* _WHAT TO PRODUCE_
From the listing below, pick out each line with the word "task".

○ ○ ○ ○

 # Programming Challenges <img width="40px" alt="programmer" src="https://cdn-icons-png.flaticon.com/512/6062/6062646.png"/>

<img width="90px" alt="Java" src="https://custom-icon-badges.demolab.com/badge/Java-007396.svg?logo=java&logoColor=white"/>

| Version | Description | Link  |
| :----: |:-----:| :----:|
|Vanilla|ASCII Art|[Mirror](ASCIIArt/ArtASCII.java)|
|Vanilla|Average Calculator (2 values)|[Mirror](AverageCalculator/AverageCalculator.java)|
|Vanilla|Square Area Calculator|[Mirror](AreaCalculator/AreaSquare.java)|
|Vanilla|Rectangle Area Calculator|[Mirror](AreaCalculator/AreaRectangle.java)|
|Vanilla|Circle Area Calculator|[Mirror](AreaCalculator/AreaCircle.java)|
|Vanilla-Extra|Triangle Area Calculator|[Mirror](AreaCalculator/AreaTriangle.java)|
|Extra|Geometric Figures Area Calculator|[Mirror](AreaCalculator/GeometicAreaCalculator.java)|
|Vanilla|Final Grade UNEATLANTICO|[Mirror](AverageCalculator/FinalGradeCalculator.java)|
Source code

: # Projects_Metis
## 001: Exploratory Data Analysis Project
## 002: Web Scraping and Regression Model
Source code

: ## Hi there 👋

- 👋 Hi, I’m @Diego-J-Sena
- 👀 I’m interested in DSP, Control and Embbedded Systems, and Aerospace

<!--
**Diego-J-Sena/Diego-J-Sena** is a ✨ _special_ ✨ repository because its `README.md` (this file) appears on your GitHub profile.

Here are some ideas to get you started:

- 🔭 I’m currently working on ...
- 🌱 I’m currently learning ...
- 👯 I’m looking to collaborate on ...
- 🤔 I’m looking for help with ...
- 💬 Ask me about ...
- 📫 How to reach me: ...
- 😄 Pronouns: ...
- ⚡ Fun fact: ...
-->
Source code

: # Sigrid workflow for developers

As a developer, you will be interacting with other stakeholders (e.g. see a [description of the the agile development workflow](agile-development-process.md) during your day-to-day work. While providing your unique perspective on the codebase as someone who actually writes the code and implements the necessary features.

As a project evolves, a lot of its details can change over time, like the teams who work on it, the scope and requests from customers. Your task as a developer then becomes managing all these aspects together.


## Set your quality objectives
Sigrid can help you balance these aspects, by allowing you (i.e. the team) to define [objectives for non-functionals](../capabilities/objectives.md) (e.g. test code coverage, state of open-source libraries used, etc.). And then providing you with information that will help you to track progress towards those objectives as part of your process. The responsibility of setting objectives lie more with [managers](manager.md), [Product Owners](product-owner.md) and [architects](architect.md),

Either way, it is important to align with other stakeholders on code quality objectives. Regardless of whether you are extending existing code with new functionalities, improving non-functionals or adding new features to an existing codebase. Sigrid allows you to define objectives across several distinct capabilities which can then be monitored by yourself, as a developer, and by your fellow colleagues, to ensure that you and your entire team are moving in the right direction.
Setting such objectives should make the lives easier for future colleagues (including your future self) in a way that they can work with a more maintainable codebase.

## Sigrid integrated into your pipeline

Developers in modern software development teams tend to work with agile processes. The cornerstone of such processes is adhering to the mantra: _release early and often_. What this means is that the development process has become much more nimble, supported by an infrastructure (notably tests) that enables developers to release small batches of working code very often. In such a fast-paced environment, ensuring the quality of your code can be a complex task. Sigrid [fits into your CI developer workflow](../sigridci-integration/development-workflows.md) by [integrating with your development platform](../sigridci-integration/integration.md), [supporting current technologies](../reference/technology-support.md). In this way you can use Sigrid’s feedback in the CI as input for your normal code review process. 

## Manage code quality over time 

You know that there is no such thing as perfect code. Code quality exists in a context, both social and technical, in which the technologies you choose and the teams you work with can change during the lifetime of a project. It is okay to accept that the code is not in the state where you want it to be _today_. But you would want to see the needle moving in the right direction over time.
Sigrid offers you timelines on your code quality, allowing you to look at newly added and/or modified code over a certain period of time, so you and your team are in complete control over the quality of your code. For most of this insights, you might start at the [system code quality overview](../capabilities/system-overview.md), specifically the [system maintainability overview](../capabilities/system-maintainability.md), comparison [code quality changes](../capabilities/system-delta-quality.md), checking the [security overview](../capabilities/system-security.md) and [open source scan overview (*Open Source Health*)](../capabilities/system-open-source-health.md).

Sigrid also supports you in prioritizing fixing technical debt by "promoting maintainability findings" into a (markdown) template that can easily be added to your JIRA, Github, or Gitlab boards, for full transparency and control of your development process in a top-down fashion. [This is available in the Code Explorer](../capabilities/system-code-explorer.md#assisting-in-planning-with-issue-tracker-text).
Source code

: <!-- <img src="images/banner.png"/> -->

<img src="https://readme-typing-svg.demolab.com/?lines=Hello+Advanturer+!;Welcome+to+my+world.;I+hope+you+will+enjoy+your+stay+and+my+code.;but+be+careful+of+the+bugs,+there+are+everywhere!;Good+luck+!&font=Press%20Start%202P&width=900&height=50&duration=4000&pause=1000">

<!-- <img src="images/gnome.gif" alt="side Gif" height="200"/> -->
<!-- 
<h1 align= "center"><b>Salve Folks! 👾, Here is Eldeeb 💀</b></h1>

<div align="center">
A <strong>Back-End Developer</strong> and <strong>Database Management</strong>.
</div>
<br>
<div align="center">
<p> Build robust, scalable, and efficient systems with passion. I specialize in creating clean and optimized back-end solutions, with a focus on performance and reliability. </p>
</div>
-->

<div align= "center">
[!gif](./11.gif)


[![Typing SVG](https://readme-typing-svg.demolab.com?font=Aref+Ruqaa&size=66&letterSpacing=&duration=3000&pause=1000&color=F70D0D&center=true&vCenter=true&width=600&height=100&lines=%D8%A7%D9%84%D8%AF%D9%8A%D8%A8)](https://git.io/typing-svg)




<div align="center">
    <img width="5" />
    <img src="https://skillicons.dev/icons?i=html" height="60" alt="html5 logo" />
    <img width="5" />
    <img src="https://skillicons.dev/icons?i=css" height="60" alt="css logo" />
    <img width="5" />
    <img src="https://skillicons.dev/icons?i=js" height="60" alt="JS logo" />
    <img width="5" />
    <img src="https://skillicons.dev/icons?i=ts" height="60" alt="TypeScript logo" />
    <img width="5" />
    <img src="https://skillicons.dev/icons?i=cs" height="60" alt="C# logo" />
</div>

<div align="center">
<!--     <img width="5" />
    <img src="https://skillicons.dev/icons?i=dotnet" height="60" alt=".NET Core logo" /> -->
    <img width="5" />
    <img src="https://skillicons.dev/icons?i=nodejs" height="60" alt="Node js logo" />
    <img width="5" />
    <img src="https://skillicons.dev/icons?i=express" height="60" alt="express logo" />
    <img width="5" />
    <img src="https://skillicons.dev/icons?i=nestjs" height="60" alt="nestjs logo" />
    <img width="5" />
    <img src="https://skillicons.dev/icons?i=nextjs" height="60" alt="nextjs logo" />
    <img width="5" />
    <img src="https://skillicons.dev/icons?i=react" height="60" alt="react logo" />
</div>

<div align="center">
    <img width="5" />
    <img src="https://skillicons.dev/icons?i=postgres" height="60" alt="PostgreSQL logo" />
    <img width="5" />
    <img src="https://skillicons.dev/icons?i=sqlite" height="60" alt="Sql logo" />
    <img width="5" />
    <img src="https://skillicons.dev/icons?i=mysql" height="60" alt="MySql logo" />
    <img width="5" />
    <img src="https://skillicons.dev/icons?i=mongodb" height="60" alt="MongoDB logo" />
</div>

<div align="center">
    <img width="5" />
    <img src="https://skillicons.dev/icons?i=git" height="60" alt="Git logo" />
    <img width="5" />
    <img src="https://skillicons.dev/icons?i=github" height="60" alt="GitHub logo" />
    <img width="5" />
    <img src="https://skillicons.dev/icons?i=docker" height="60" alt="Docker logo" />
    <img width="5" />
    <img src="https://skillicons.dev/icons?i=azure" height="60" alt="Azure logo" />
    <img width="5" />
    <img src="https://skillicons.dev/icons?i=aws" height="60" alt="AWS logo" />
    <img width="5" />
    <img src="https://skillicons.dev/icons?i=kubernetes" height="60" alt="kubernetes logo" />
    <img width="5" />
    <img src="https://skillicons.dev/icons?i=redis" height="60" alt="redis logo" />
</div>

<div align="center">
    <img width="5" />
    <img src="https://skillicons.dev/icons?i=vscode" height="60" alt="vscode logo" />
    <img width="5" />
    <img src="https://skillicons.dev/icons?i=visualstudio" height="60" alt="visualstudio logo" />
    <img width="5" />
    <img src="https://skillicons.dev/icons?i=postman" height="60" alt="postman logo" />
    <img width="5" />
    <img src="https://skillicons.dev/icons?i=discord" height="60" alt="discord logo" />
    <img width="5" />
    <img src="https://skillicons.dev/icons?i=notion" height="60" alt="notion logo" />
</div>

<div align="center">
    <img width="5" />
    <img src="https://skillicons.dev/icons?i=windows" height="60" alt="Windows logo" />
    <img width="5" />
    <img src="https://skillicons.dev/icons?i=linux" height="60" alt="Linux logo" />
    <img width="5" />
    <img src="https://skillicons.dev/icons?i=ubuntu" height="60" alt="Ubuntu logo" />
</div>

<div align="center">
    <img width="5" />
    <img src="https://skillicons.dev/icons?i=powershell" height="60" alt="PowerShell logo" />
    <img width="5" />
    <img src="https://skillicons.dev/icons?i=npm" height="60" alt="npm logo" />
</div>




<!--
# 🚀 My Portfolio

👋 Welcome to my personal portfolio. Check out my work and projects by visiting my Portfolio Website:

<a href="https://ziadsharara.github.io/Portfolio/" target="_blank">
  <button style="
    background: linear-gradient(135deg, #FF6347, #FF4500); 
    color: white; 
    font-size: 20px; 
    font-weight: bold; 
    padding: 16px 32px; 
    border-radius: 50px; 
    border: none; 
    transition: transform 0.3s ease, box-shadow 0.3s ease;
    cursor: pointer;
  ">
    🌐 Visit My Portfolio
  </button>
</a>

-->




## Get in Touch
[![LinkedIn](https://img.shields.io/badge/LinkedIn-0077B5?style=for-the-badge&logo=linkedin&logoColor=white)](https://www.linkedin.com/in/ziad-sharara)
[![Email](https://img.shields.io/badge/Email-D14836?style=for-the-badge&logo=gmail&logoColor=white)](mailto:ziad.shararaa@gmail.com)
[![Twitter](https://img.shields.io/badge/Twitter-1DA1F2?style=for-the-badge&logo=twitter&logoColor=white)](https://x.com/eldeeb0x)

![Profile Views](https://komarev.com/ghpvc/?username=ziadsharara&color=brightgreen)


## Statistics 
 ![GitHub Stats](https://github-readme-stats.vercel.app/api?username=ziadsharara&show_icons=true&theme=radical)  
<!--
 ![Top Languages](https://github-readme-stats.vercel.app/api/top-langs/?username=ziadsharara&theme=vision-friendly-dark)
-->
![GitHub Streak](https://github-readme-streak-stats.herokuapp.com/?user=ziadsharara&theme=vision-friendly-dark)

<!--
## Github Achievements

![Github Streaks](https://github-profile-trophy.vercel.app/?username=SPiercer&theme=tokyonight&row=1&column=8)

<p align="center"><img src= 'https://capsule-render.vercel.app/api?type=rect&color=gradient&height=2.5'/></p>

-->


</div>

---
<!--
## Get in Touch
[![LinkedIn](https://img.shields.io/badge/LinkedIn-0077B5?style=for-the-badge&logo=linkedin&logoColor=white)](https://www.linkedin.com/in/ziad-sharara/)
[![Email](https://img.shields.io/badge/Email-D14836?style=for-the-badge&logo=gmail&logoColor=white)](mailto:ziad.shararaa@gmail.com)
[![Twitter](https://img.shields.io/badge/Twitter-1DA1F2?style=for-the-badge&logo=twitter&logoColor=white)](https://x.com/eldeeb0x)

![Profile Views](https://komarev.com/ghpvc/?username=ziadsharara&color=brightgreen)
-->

○ ○ ○ ○

* _RESULT_
As a project evolves, a lot of its details can change over time, like the teams who work on it, the scope and requests from customers. Your task as a developer then becomes managing all these aspects together.
Developers in modern software development teams tend to work with agile processes. The cornerstone of such processes is adhering to the mantra: _release early and often_. What this means is that the development process has become much more nimble, supported by an infrastructure (notably tests) that enables developers to release small batches of working code very often. In such a fast-paced environment, ensuring the quality of your code can be a complex task. Sigrid [fits into your CI developer workflow](../sigridci-integration/development-workflows.md) by [integrating with your development platform](../sigridci-integration/integration.md), [supporting current technologies](../reference/technology-support.md). In this way you can use Sigrid’s feedback in the CI as input for your normal code review process. 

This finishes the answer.